In the same sort of vein, I was inspired this afternoon by two very different things.
First of all, I was reading Stephen Elliott's Daily Rumpus newsletter and he wrote:
Someone said the other day he wished he had written his story differently. It was a short memoir piece published in a large magazine. There were points he still wanted to make. But he hadn't taken the assignment seriously. And he worked a regular job, and he was dedicated to his children, and the deadline came and he turned in what he had. And I thought if he didn't go to the zoo that day with his family he could have written more. The choices aren't wrong; the idea that you can have everything is wrong; the idea that we don't choose one thing over another is wrong.
I'm not sure that I agree with this in an absolute way, but I kind of do. I agree that if I didn't go to the zoo with my children, I would write more and get more done. I also agree that I have never made the wrong choice by spending time with my family. But, to believe that I can be something other than a mother, and commit myself one hundred percent to it, that's naive.
So, since I can't be a one hundred percent mom and a one hundred percent writer and a one hundred percent athlete, I need to rearrange my life and re-purpose my time so that I can be those other things, with at least some degree of productivity and conviction.
The other thing that inspired me was this.
I was making dinner, and my husband said from the living room, "We have a problem out here." I thought he was kidding or being dramatic about some crayon scribblings or something, but instead, I saw that a huge section of the living room ceiling is sagging downward. Fuck. A pipe has been leaking in our bathroom and we didn't realize it. Now, we have to replace part of our ceiling, a piece of the bathroom wall and fix a leak. Let me say fuck again, because fuck.

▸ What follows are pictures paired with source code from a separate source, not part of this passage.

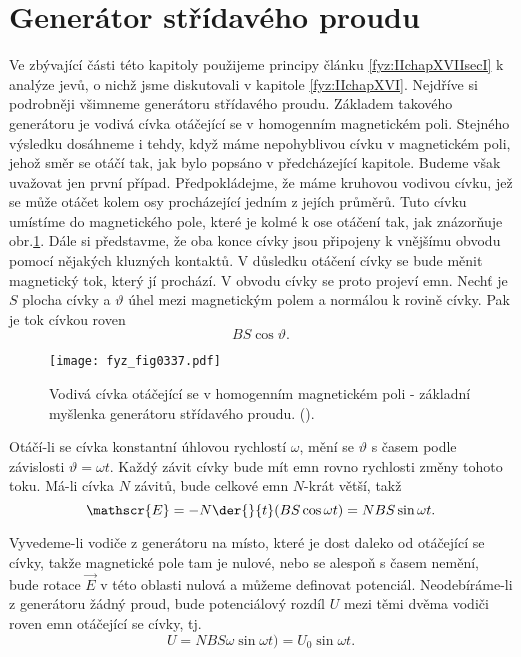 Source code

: \section{Generátor střídavého proudu}\label{fyz:IIchapXVIIsecV}
  Ve zbývající části této kapitoly použijeme principy článku \ref{fyz:IIchapXVIIsecI} k analýze 
  jevů, o nichž jsme diskutovali v kapitole \ref{fyz:IIchapXVI}. Nejdříve si podrobněji všimneme 
  generátoru střídavého proudu. Základem takového generátoru je vodivá cívka otáčející se v 
  homogenním magnetickém poli. Stejného výsledku dosáhneme i tehdy, když máme nepohyblivou cívku v 
  magnetickém poli, jehož směr se otáčí tak, jak bylo popsáno v předcházející kapitole. Budeme však 
  uvažovat jen první případ. Předpokládejme, že máme kruhovou vodivou cívku, jež se může otáčet 
  kolem osy procházející jedním z jejích průměrů. Tuto cívku umístíme do magnetického pole, které 
  je kolmé k ose otáčení tak, jak znázorňuje obr.\ref{fyz:fig0337}. Dále si představme, že oba konce 
  cívky jsou připojeny k vnějšímu obvodu pomocí nějakých kluzných kontaktů. V důsledku otáčení 
  cívky se bude měnit magnetický tok, který jí prochází. V obvodu cívky se proto projeví emn. Nechť 
  je \(S\) plocha cívky a \(\vartheta\) úhel mezi magnetickým polem a normálou k rovině cívky. Pak 
  je tok cívkou roven
  \begin{equation}\label{fyz:eq390}
    BS\cos\vartheta.
  \end{equation}
  
  \begin{figure}[ht!]  %
    \centering
    \texttt{[image: fyz\_fig0337.pdf]}
    \caption{Vodivá cívka otáčející se v homogenním magnetickém poli - základní myšlenka generátoru 
             střídavého proudu.
             (\cite[s.~301]{Feynman02}).}
    \label{fyz:fig0337}
  \end{figure}
  Otáčí-li se cívka konstantní úhlovou rychlostí \(\omega\), mění se \(\vartheta\) s časem podle 
  závislosti \(\vartheta = \omega t\). Každý závit cívky bude mít emn rovno rychlosti změny tohoto 
  toku. Má-li cívka \(N\) závitů, bude celkové emn \(N\)-krát větší, takž
  \begin{equation}\label{fyz:eq391}
    \mathscr{E} = - N\der{ }{t}(BS\cos\omega t)= NBS\sin\omega t.
  \end{equation}
  
  Vyvedeme-li vodiče z generátoru na místo, které je dost daleko od otáčející se cívky, takže 
  magnetické pole tam je nulové, nebo se alespoň s časem nemění, bude rotace \(\vec{E}\) v této 
  oblasti nulová a můžeme definovat potenciál. Neodebíráme-li z generátoru žádný proud, bude 
  potenciálový rozdíl \(U\) mezi těmi dvěma vodiči roven emn otáčející se cívky, tj.
  \begin{equation}\label{fyz:eq392}
    U = NBS\omega\sin\omega t)= U_0\sin\omega t.
  \end{equation}
  

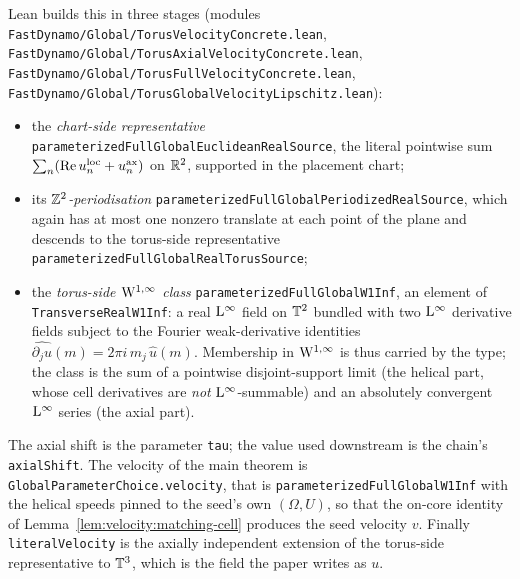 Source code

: Lean builds this in three stages (modules
\texttt{FastDynamo/Global/TorusVelocityConcrete.lean},
\texttt{FastDynamo/Global/TorusAxialVelocityConcrete.lean},
\texttt{FastDynamo/Global/TorusFullVelocityConcrete.lean},
\texttt{FastDynamo/Global/TorusGlobalVelocityLipschitz.lean}):
\begin{itemize}
  \item the \emph{chart-side representative}
    \texttt{parameterizedFullGlobalEuclideanRealSource}, the literal pointwise sum
    $\sum_n(\operatorname{Re} u_n^\mathrm{loc}+u_n^\mathrm{ax}) $ on $\mathbb{R}^2 $, supported in the placement
    chart;
  \item its \emph{$\mathbb{Z}^2 $-periodisation}
    \texttt{parameterizedFullGlobalPeriodizedRealSource}, which again has at most one
    nonzero translate at each point of the plane and descends to the torus-side
    representative \texttt{parameterizedFullGlobalRealTorusSource};
  \item the \emph{torus-side $\mathrm{W}^{1,\infty} $ class} \texttt{parameterizedFullGlobalW1Inf},
    an element of \texttt{TransverseRealW1Inf}: a real $\mathrm{L}^\infty $ field on $\mathbb{T}^2 $
    bundled with two $\mathrm{L}^\infty $ derivative fields subject to the Fourier
    weak-derivative identities
    $\widehat{\partial_ju}(m)=2\pi i\,m_j\,\widehat u(m) $.  Membership in
    $\mathrm{W}^{1,\infty} $ is thus carried by the type; the class is the sum of a pointwise
    disjoint-support limit (the helical part, whose cell derivatives are \emph{not}
    $\mathrm{L}^\infty $-summable) and an absolutely convergent $\mathrm{L}^\infty $ series
    (the axial part).
\end{itemize}
The axial shift is the parameter \texttt{tau}; the value used downstream is the chain's
\texttt{axialShift}.  The velocity of the main theorem is
\texttt{GlobalParameterChoice.velocity}, that is
\texttt{parameterizedFullGlobalW1Inf} with the helical
speeds pinned to the seed's own $(\Omega,U) $, so that the on-core identity of
Lemma~\ref{lem:velocity:matching-cell} produces the seed velocity $v $.  Finally
\texttt{literalVelocity} is the axially independent extension of the torus-side
representative to $\mathbb{T}^3 $, which is the field the paper writes as $u $.

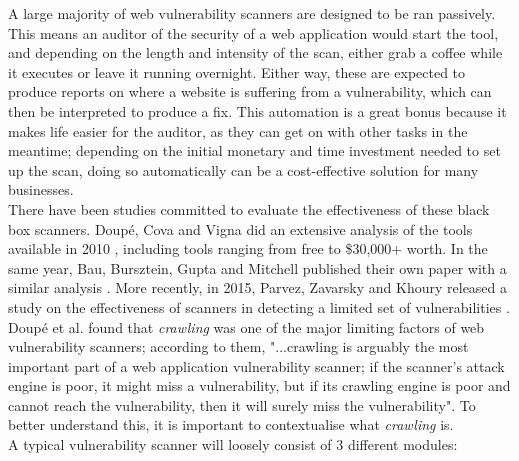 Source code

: A large majority of web vulnerability scanners are designed to be ran passively. This means an auditor of the security of a web application would start the tool, and depending on the length and intensity of the scan, either grab a coffee while it executes or leave it running overnight. Either way, these are expected to produce reports on where a website is suffering from a vulnerability, which can then be interpreted to produce a fix. This automation is a great bonus because it makes life easier for the auditor, as they can get on with other tasks in the meantime; depending on the initial monetary and time investment needed to set up the scan, doing so automatically can be a cost-effective solution for many businesses. \\

There have been studies committed to evaluate the effectiveness of these black box scanners. Doup\'e, Cova and Vigna did an extensive analysis of the tools available in 2010 \cite{whyJohnnyCantPentest}, including tools ranging from free to \$30,000+ worth. In the same year, Bau, Bursztein, Gupta and Mitchell published their own paper with a similar analysis \cite{stateOfArtAutomatedBlackBoxWebAppVulnTesting}. More recently, in 2015, Parvez, Zavarsky and Khoury released a study on the effectiveness of scanners in detecting a limited set of vulnerabilities \cite{analysisOfEffectivenessOfBlackBoxWebAppScannersStoredSQLStoredXSS}. \\

Doup\'e et al. found that \textit{crawling} was one of the major limiting factors of web vulnerability scanners; according to them, {"...crawling is arguably the most important part of a web application vulnerability scanner; if the scanner’s attack engine is poor, it might miss a vulnerability, but if its crawling engine is poor and cannot reach the vulnerability, then it will surely miss the vulnerability"}. To better understand this, it is important to contextualise what \textit{crawling} is. \\

A typical vulnerability scanner will loosely consist of 3 different modules:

So all the stuff I've been talking about, about feeling out of control and like my life is exploded, I mean... it's true. It's all true and it's okay. I have no idea what's going to happen with our ceiling, but it will be okay. There has never been a problem in the history of our lives that didn't end up being okay, even if it sucked and was more stressful and annoying and expensive than we even dreamed could be possible. So, whatever.
I can't do anything about being a young mom and having a young family. I can't make it so that messes don't happen, I can't stop pipes from leaking, so why worry about it?
What I can do is get my own shit together. I don't have much time or energy, but I have enough that I can rearrange my time and efforts so that I'm not just frazzled mom ALL OF THE TIME. I can be other things, too. It's just going to take some dedication and extreme planning.
I'm kind of good at extreme planning. I find a perverse sort of comfort in making lists and schedules. I can't wake up an hour early every morning, but I think I could totally manage one or two mornings a week. I can't cut out hanging out with Kurt time in the evenings, but I'm sure I could sacrifice an hour, here and there. I'm going to come up with a detailed plan that allows me be frazzled mom but that makes it so that when daddy gets home, I can also be super amazing bike rider and manuscript editor and blogger and book reader.